For a great tasting wine that will not break the bank try Candor Merlot a ripe, full-bodied Merlot. The wine is loaded with ripe plum, blackberry and currant fruit, sweet, nicely integrated tannins, and hints of spice.
Candor Zinfandel is fleshy and fruity with that certain tongue- slapping spice that Zins are known for; chocolate and prune weave a sweetness into a clove-y, gobby-yet creamy finish.
I would suggest trying some local wines. There are usually tons of options. Around here, there are many tasting events at different wine boutiques and I always find something I like. Great way to find new favorites.
My favorite wine ( when I can find it ) is Amon-Ra, an Australian Shiraz that consistently rates at 96 or 100 points...if you like a heavy, multi-layered red wine that paints your glass with thick legs, this is your wine...A less expensive wine that has similar body and texture is Jordan, a Napa Valley Cabernet Sauvignon that is absolutely delicious..Both of these wines should be savored slowly either with a meal or enjoyed without...A much overlooked inexpensive red wine ( under $15 ) is a central coast ( Paso Robles ) Cabernet Sauvignon by J. Lohr that has black cherries, chocolate, and burnt sienna flavors that linger on the tongue and palate...Enjoy...Larry
AWWW, Larry, you are the best, I have tried the J Lohr and I do love it very much. I am going to buy the others you mention because our tastes are very similiar and I am sure I will like them. I appreciate you commenting! Can't wait to try these wines...if it wasn't Sunday I would go buy them now!
Wines from Chile are becoming popular as well. We live were the Corporate Headquarters of Constellation Brands are so I have an opportunity to mingle with many wine snobs and that is their latest advice to me.
There is just so much good stuff out there right now.
The Pinot's and white wine's from New Zealand offer outstanding acidity which is so different than what the rest of the world is producing.
Spain/Portugal are completely under-rated and something at $20 from these countries can be truly outstanding wine. Especially the red wines.
California still offers the most diverse group of growing conditions and winemaking styles out there. Prices can be high if you don't know what to look for. Paso Robles looks like it's the next worldwide wine capital.
A Domaine Drouhin, Oregon Pinot Noir is one of the best I've every tried. Oregon is making some wonderful Pinot's these days and would encourage everyone to try some varietals from there.
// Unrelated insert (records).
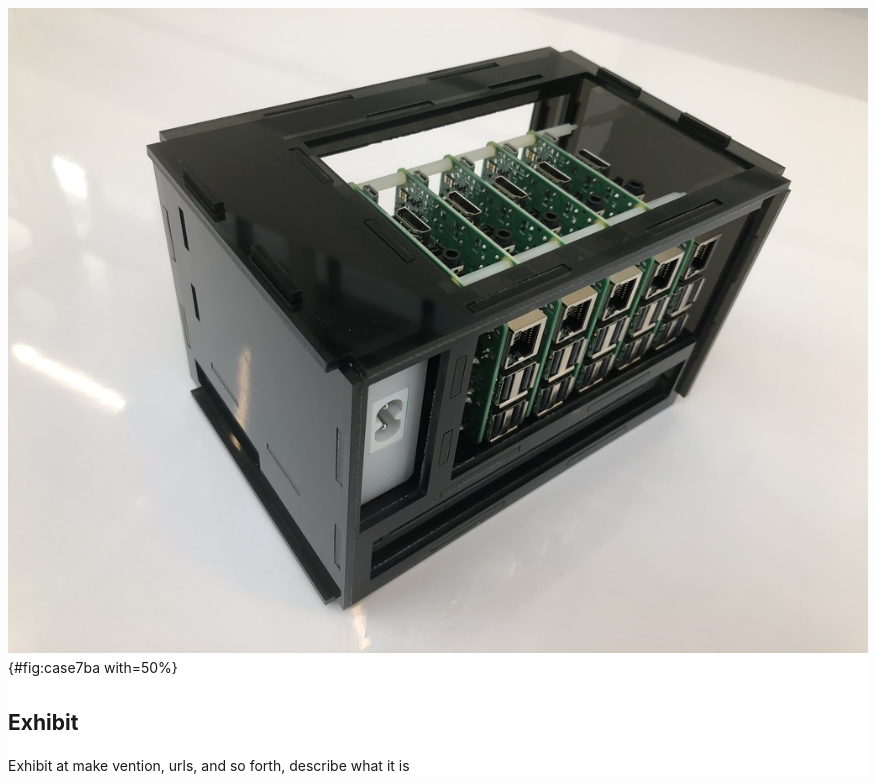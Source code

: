 ![Case](images/UNADJUSTEDNONRAW_thumb_7ba.jpg){#fig:case7ba with=50%}

## Exhibit

Exhibit at make vention, urls, and so forth, describe what it is
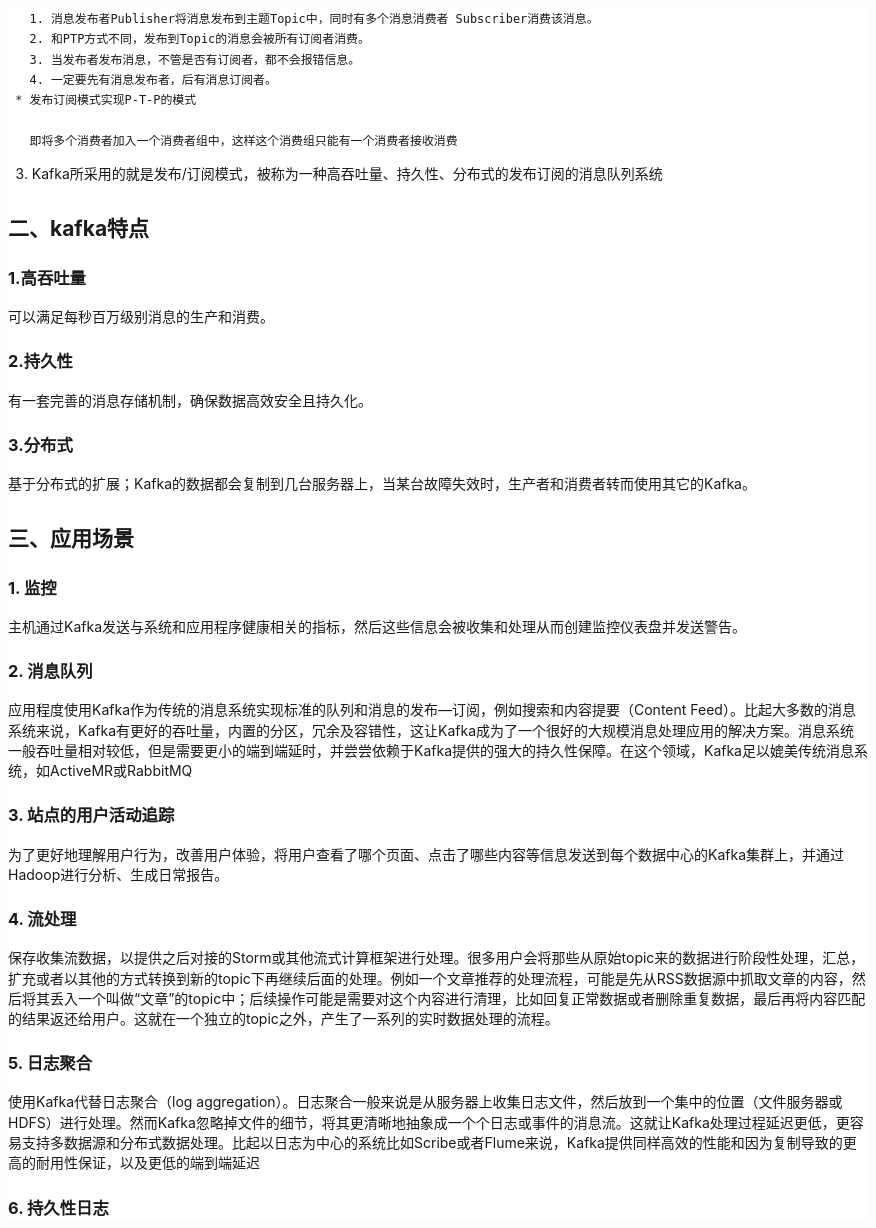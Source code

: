        1. 消息发布者Publisher将消息发布到主题Topic中，同时有多个消息消费者 Subscriber消费该消息。
       2. 和PTP方式不同，发布到Topic的消息会被所有订阅者消费。
       3. 当发布者发布消息，不管是否有订阅者，都不会报错信息。
       4. 一定要先有消息发布者，后有消息订阅者。
     * 发布订阅模式实现P-T-P的模式
       
       即将多个消费者加入一个消费者组中，这样这个消费组只能有一个消费者接收消费

3. Kafka所采用的就是发布/订阅模式，被称为一种高吞吐量、持久性、分布式的发布订阅的消息队列系统

## 二、kafka特点

### 1.高吞吐量

可以满足每秒百万级别消息的生产和消费。

### 2.持久性

有一套完善的消息存储机制，确保数据高效安全且持久化。

### 3.分布式

基于分布式的扩展；Kafka的数据都会复制到几台服务器上，当某台故障失效时，生产者和消费者转而使用其它的Kafka。

## 三、应用场景

### 1. 监控

主机通过Kafka发送与系统和应用程序健康相关的指标，然后这些信息会被收集和处理从而创建监控仪表盘并发送警告。

### 2. 消息队列

应用程度使用Kafka作为传统的消息系统实现标准的队列和消息的发布—订阅，例如搜索和内容提要（Content Feed）。比起大多数的消息系统来说，Kafka有更好的吞吐量，内置的分区，冗余及容错性，这让Kafka成为了一个很好的大规模消息处理应用的解决方案。消息系统 一般吞吐量相对较低，但是需要更小的端到端延时，并尝尝依赖于Kafka提供的强大的持久性保障。在这个领域，Kafka足以媲美传统消息系统，如ActiveMR或RabbitMQ

### 3. 站点的用户活动追踪

为了更好地理解用户行为，改善用户体验，将用户查看了哪个页面、点击了哪些内容等信息发送到每个数据中心的Kafka集群上，并通过Hadoop进行分析、生成日常报告。

### 4. 流处理

保存收集流数据，以提供之后对接的Storm或其他流式计算框架进行处理。很多用户会将那些从原始topic来的数据进行阶段性处理，汇总，扩充或者以其他的方式转换到新的topic下再继续后面的处理。例如一个文章推荐的处理流程，可能是先从RSS数据源中抓取文章的内容，然后将其丢入一个叫做“文章”的topic中；后续操作可能是需要对这个内容进行清理，比如回复正常数据或者删除重复数据，最后再将内容匹配的结果返还给用户。这就在一个独立的topic之外，产生了一系列的实时数据处理的流程。

### 5. 日志聚合

使用Kafka代替日志聚合（log aggregation）。日志聚合一般来说是从服务器上收集日志文件，然后放到一个集中的位置（文件服务器或HDFS）进行处理。然而Kafka忽略掉文件的细节，将其更清晰地抽象成一个个日志或事件的消息流。这就让Kafka处理过程延迟更低，更容易支持多数据源和分布式数据处理。比起以日志为中心的系统比如Scribe或者Flume来说，Kafka提供同样高效的性能和因为复制导致的更高的耐用性保证，以及更低的端到端延迟

### 6. 持久性日志
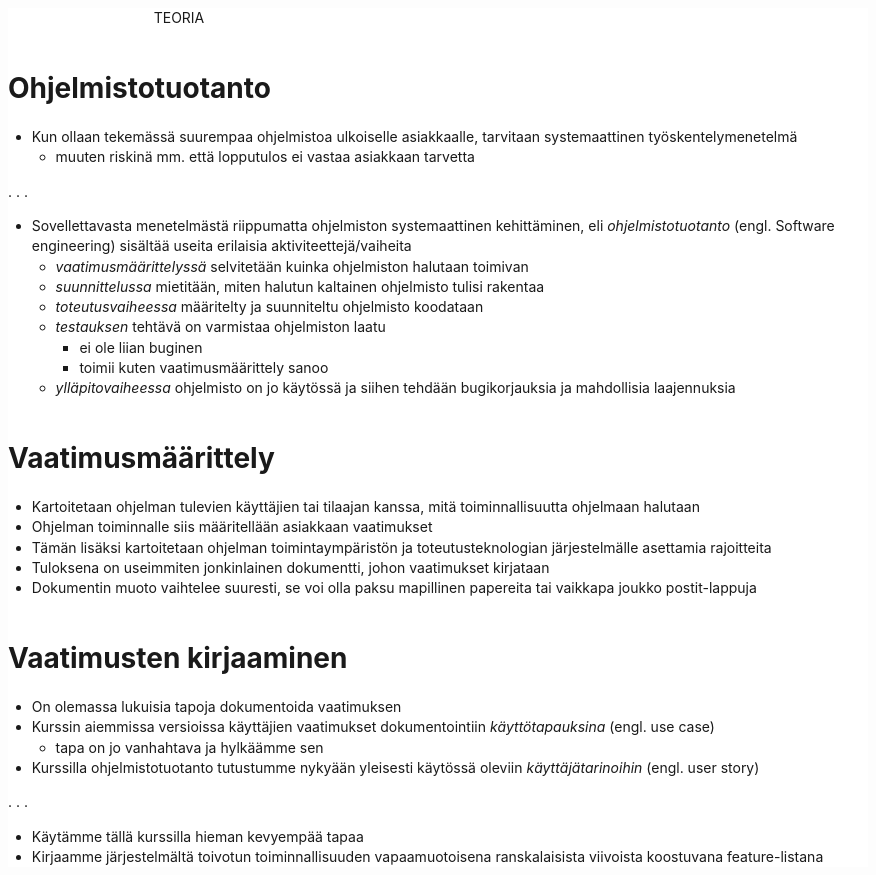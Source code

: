 #  

&nbsp;&nbsp;&nbsp;&nbsp;&nbsp;&nbsp;&nbsp;&nbsp;&nbsp;&nbsp;&nbsp;&nbsp;&nbsp;&nbsp;&nbsp;&nbsp;&nbsp;&nbsp;&nbsp;&nbsp;&nbsp;&nbsp;&nbsp;&nbsp;&nbsp;&nbsp;&nbsp;&nbsp;&nbsp;&nbsp;&nbsp;&nbsp;&nbsp;&nbsp;&nbsp;&nbsp;&nbsp;TEORIA

# Ohjelmistotuotanto

- Kun ollaan tekemässä suurempaa ohjelmistoa ulkoiselle asiakkaalle, tarvitaan  systemaattinen työskentelymenetelmä
  - muuten riskinä mm. että lopputulos ei vastaa asiakkaan tarvetta 

. . .

- Sovellettavasta menetelmästä riippumatta ohjelmiston systemaattinen kehittäminen, eli _ohjelmistotuotanto_ (engl. Software engineering) sisältää useita erilaisia aktiviteettejä/vaiheita
  - _vaatimusmäärittelyssä_ selvitetään kuinka ohjelmiston halutaan toimivan
  - _suunnittelussa_ mietitään, miten halutun kaltainen ohjelmisto tulisi rakentaa
  - _toteutusvaiheessa_ määritelty ja suunniteltu ohjelmisto koodataan
  - _testauksen_ tehtävä on varmistaa ohjelmiston laatu 
      - ei ole liian buginen
      - toimii kuten vaatimusmäärittely sanoo
  - _ylläpitovaiheessa_ ohjelmisto on jo käytössä ja siihen tehdään bugikorjauksia ja mahdollisia laajennuksia


# Vaatimusmäärittely

- Kartoitetaan ohjelman tulevien käyttäjien tai tilaajan kanssa, mitä toiminnallisuutta ohjelmaan halutaan
- Ohjelman toiminnalle siis määritellään asiakkaan vaatimukset
- Tämän lisäksi kartoitetaan ohjelman toimintaympäristön ja toteutusteknologian järjestelmälle asettamia rajoitteita
- Tuloksena on useimmiten jonkinlainen dokumentti, johon vaatimukset kirjataan
- Dokumentin muoto vaihtelee suuresti, se voi olla paksu mapillinen papereita tai vaikkapa joukko postit-lappuja

# Vaatimusten kirjaaminen

- On olemassa lukuisia tapoja dokumentoida vaatimuksen
- Kurssin aiemmissa versioissa käyttäjien vaatimukset dokumentointiin _käyttötapauksina_ (engl. use case)
  - tapa on jo vanhahtava ja hylkäämme sen
- Kurssilla ohjelmistotuotanto tutustumme nykyään yleisesti käytössä oleviin _käyttäjätarinoihin_ (engl. user story)

. . .

- Käytämme tällä kurssilla hieman kevyempää tapaa
- Kirjaamme järjestelmältä toivotun toiminnallisuuden vapaamuotoisena ranskalaisista viivoista koostuvana feature-listana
Also, like CMHyno says, Cloudy Bay Sauv Blanc's are excellent. I've been to the winery in NZ and it's a superb wine. If you like Sauv Blanc's, would recommend a winery called Kim Crawford from NZ. You can find it in Costco for around $13 bucks a bottle. It's excellent, lot of depth with lot of fruit.
Lastly, if you every go to Napy Valley CA, try Chateau Montelana. They crank out a phenomenal Cabernet to die for. They aren't cheap but you will not be disappointed, trust me.
Choosing wine glasses is almost as important as choosing the wine itself. Some cheeses go better with white wine, some with red; yet almost all pair well with dry rosé, which has the acidity of white wine and the fruit character of red. So, for me Dry Rosé is the best-.